“Quando as gerações futuras ouvirem os sons do início deste milénio, que música restará para definir a era?”. É uma questão pertinente, carregada de futurismo e faro visionário, que nos é lançada nas notas de apresentação de Music From the Early 21st Century, álbum capturado ao vivo durante uma curta tour pelo noroeste dos Estados Unidos, no início de 2019, que reuniu Bobby Previte (bateria), Jamie Saft (Hammond organ, Fender Rhodes e MiniMoog) e Nels Cline (guitarra eléctrica e efeitos),  trio de músicos habituados a explorações pelo domínios do jazz e avant-garde. Apesar da ressalva de que, dependendo do quão afastados nos encontremos do ano 2020, este poder ser ainda considerado, legitimamente, parte do início do século XXI, é, porém, difícil não remeter a sonoridade aqui apresentada para uma recente altura da história que viu, não só, surgir bandas como Earthless, em 2001, ou os portugueses Black Bombaim, em 2008, mas, também, em que grupos emblemáticos da estética rock stoner/psicadélico nos anos 90, como Sleep ou Colour Haze, ganharam visibilidade junto de um público mais mainstream. Recorro a estas referências pois este disco é uma viagem de rock psicadélico instrumental, com certos toques de uma vanguarda mais ousada e experimental, assim como com certas reminiscências de harmonias e progressões mais jazzy. No entanto, acima de tudo, o cativante de Music From the Early 21st Century é o facto de uma improvisação de carácter totalmente exploratório ter resultado numa tão interessante navegação cósmica que passo agora a descrever…

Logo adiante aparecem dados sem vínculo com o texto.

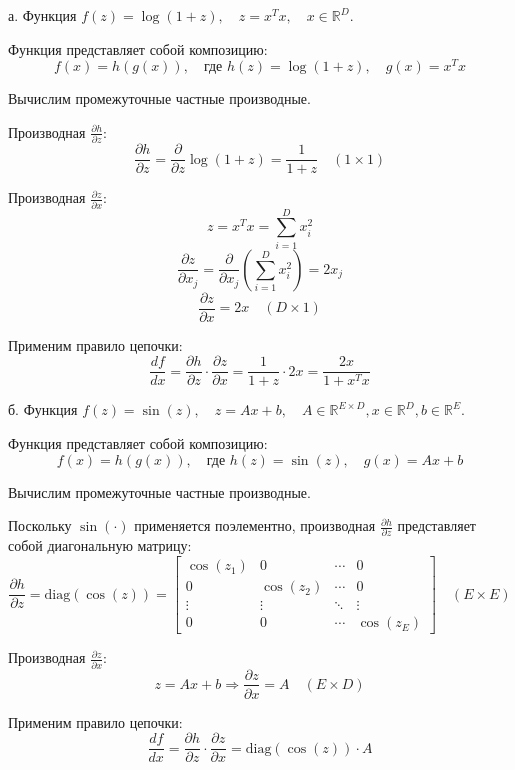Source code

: \documentclass{article}
\begin{document}
а. Функция \( f(z) = \log(1 + z), \quad z = x^T x, \quad x \in \mathbb{R}^D \).

\quad

Функция представляет собой композицию:
\[
f(x) = h(g(x)), \quad \text{где } h(z) = \log(1 + z), \quad g(x) = x^T x
\]

Вычислим промежуточные частные производные.

\quad

Производная \( \frac{\partial h}{\partial z} \):
\[
\frac{\partial h}{\partial z} = \frac{\partial}{\partial z} \log(1 + z) = \frac{1}{1 + z} \quad (1 \times 1)
\]

Производная \( \frac{\partial z}{\partial x} \):
\[
z = x^T x = \sum_{i=1}^D x_i^2
\]
\[
\frac{\partial z}{\partial x_j} = \frac{\partial}{\partial x_j} \left( \sum_{i=1}^D x_i^2 \right) = 2x_j
\]
\[
\frac{\partial z}{\partial x} = 2x \quad (D \times 1)
\]

Применим правило цепочки:
\[
\frac{df}{dx} = \frac{\partial h}{\partial z} \cdot \frac{\partial z}{\partial x}
= \frac{1}{1 + z} \cdot 2x
= \frac{2x}{1 + x^T x}
\]

\quad

б. Функция \( f(z) = \sin(z), \quad z = Ax + b, \quad A \in \mathbb{R}^{E \times D}, x \in \mathbb{R}^D, b \in \mathbb{R}^E \).

\quad

Функция представляет собой композицию:
\[
f(x) = h(g(x)), \quad \text{где } h(z) = \sin(z), \quad g(x) = Ax + b
\]

Вычислим промежуточные частные производные.

\quad

Поскольку \(\sin(\cdot)\) применяется поэлементно, производная \( \frac{\partial h}{\partial z} \) представляет собой диагональную матрицу:
\[
\frac{\partial h}{\partial z} = \text{diag}(\cos(z)) = \begin{bmatrix}
\cos(z_1) & 0 & \cdots & 0 \\
0 & \cos(z_2) & \cdots & 0 \\
\vdots & \vdots & \ddots & \vdots \\
0 & 0 & \cdots & \cos(z_E)
\end{bmatrix} \quad (E \times E)
\]

Производная \( \frac{\partial z}{\partial x} \):
\[
z = Ax + b \Rightarrow \frac{\partial z}{\partial x} = A \quad (E \times D)
\]

Применим правило цепочки:
\[
\frac{df}{dx} = \frac{\partial h}{\partial z} \cdot \frac{\partial z}{\partial x}
= \text{diag}(\cos(z)) \cdot A
\]
\end{document}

“Photobomb” inicia a jornada num ritmo uptempo para que o trio dê ares de sua graça e comece definir o ambiente do concerto. Desta feita, por entre uma chuva de efeitos, riffs e progressões épicas, o grupo avança para “Paywall”, faixa que tem como base uma fusão de hard rock, música experimental e rock psicadélico. Já “Parkour” tece um tecido etéreo que funciona como preâmbulo para a seguinte viagem espiritual - “The Extreme Present” -, onde a bateria de Previte se assume krautrockiana, a guitarra de Cline ora se aventura por solos psicadélicos, ora se prende num repetitivo loop - simbolismo do mote “viagem sem movimento” tão presente neste disco -, e as teclas lisérgicas de Saft regressam aos anos 60 para nos trazer à memória Ray Manzarek. “Totes” explora harmonias mais jazzy e permite que trio frene o embalo para que, por instantes, regresse à terra. “Occession” descola com lentidão em direcção a uma espiral de 14 minutos de experimentação, psicadelismo e cacofonia que poderia muito bem ter saído de um disco dos Gnod. “The New Weird” é de carácter mais espiritual e sideral, momentum que é transportado para “Machine Learning” onde são exploradas melodias orientais que degeneram numa improvisação drone. Já “Woke” acumula, progressivamente, energia potencial que é, por fim, libertada sob a forma de energia sonora. “Flash Mob”, faixa términa, substitui a estética psicadélica pela industrial - escutam-se sons semi-robóticos, beeps e boops, ruidos metalizados -, para, por fim, fechar o ciclo e regressar à sonoridade psicadélica de partida.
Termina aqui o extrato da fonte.